Dataset entries:
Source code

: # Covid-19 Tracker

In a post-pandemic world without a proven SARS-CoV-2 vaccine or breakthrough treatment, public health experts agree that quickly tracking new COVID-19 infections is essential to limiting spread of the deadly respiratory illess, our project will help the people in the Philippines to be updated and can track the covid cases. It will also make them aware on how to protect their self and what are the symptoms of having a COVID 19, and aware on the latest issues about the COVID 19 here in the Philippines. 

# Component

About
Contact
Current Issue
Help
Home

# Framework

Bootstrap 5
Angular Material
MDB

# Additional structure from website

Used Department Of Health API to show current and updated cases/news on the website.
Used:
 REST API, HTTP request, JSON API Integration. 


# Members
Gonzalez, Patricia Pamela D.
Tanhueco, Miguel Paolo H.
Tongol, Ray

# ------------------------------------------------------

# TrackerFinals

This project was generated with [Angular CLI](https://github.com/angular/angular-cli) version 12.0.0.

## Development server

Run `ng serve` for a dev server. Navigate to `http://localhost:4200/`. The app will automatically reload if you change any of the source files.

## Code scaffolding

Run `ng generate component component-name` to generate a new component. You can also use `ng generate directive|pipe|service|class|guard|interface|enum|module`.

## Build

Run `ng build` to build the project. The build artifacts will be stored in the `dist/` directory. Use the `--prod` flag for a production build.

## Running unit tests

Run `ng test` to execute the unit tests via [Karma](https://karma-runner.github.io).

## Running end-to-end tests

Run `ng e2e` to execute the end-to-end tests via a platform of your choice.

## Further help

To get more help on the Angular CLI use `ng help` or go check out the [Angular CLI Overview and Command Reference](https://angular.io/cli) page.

YOUR ASSIGNMENT:
Extract from the records above the lines from the one containing "This project was" to the one containing "## Further help", both lines included, exactly as they appear and with nothing else.

EXPECTED OUTPUT:
This project was generated with [Angular CLI](https://github.com/angular/angular-cli) version 12.0.0.

## Development server

Run `ng serve` for a dev server. Navigate to `http://localhost:4200/`. The app will automatically reload if you change any of the source files.

## Code scaffolding

Run `ng generate component component-name` to generate a new component. You can also use `ng generate directive|pipe|service|class|guard|interface|enum|module`.

## Build

Run `ng build` to build the project. The build artifacts will be stored in the `dist/` directory. Use the `--prod` flag for a production build.

## Running unit tests

Run `ng test` to execute the unit tests via [Karma](https://karma-runner.github.io).

## Running end-to-end tests

Run `ng e2e` to execute the end-to-end tests via a platform of your choice.

## Further help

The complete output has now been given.